---------- EXTRACTED INFORMATION ----------
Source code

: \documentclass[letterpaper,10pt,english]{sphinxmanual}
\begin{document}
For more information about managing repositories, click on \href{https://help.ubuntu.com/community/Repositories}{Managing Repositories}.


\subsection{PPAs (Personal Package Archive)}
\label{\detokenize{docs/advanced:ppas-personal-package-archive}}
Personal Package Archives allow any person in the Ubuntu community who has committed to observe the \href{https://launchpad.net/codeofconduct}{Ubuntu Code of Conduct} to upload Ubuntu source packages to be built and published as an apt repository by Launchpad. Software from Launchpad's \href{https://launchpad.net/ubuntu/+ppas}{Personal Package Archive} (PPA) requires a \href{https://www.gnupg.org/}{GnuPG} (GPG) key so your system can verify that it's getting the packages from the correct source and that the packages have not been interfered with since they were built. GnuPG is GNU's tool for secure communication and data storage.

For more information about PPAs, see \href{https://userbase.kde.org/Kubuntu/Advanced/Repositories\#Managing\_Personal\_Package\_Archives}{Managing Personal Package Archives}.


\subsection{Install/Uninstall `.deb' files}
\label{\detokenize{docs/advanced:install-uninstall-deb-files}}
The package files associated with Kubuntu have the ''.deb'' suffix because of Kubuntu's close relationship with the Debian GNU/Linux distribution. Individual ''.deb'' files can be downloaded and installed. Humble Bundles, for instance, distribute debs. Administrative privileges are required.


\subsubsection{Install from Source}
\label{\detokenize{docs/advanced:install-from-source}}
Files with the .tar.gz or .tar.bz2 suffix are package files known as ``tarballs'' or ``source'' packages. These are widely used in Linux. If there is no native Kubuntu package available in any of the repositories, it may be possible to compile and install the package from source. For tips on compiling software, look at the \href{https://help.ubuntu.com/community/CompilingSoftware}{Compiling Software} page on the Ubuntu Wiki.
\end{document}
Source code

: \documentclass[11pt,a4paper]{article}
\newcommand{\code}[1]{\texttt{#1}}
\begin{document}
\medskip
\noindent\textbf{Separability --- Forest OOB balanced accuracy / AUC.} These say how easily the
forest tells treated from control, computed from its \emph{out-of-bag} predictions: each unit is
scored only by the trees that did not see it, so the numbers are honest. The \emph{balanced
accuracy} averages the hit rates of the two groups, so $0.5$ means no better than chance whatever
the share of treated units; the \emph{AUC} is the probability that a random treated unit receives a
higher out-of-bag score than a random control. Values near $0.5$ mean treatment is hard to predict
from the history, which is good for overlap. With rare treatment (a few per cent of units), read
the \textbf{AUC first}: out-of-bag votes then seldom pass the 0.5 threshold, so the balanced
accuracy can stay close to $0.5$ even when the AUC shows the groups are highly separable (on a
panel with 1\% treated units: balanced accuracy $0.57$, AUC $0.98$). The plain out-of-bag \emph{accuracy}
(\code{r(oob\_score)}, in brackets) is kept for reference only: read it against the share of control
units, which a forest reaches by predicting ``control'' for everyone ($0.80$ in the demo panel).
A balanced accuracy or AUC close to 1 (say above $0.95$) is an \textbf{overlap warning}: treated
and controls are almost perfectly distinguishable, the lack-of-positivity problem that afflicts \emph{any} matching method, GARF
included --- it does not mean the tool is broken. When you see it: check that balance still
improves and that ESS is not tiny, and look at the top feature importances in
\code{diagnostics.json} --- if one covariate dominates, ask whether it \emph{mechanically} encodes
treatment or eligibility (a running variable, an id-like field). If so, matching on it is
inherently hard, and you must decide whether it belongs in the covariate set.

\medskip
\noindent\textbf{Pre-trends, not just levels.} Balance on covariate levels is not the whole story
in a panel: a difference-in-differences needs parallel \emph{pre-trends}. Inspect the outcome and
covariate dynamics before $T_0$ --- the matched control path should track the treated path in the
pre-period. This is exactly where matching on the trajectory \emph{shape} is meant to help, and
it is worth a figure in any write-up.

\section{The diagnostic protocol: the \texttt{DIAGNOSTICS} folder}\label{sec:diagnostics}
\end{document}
----------
◆ **REQUIRED WORK**:
Of the lines above, retype only those from the line containing "from the history, which" through the line containing "the whole story", including both, exactly.

◆ **EXERCISE RESULT**:
from the history, which is good for overlap. With rare treatment (a few per cent of units), read
the \textbf{AUC first}: out-of-bag votes then seldom pass the 0.5 threshold, so the balanced
accuracy can stay close to $0.5$ even when the AUC shows the groups are highly separable (on a
panel with 1\% treated units: balanced accuracy $0.57$, AUC $0.98$). The plain out-of-bag \emph{accuracy}
(\code{r(oob\_score)}, in brackets) is kept for reference only: read it against the share of control
units, which a forest reaches by predicting ``control'' for everyone ($0.80$ in the demo panel).
A balanced accuracy or AUC close to 1 (say above $0.95$) is an \textbf{overlap warning}: treated
and controls are almost perfectly distinguishable, the lack-of-positivity problem that afflicts \emph{any} matching method, GARF
included --- it does not mean the tool is broken. When you see it: check that balance still
improves and that ESS is not tiny, and look at the top feature importances in
\code{diagnostics.json} --- if one covariate dominates, ask whether it \emph{mechanically} encodes
treatment or eligibility (a running variable, an id-like field). If so, matching on it is
inherently hard, and you must decide whether it belongs in the covariate set.

\medskip
\noindent\textbf{Pre-trends, not just levels.} Balance on covariate levels is not the whole story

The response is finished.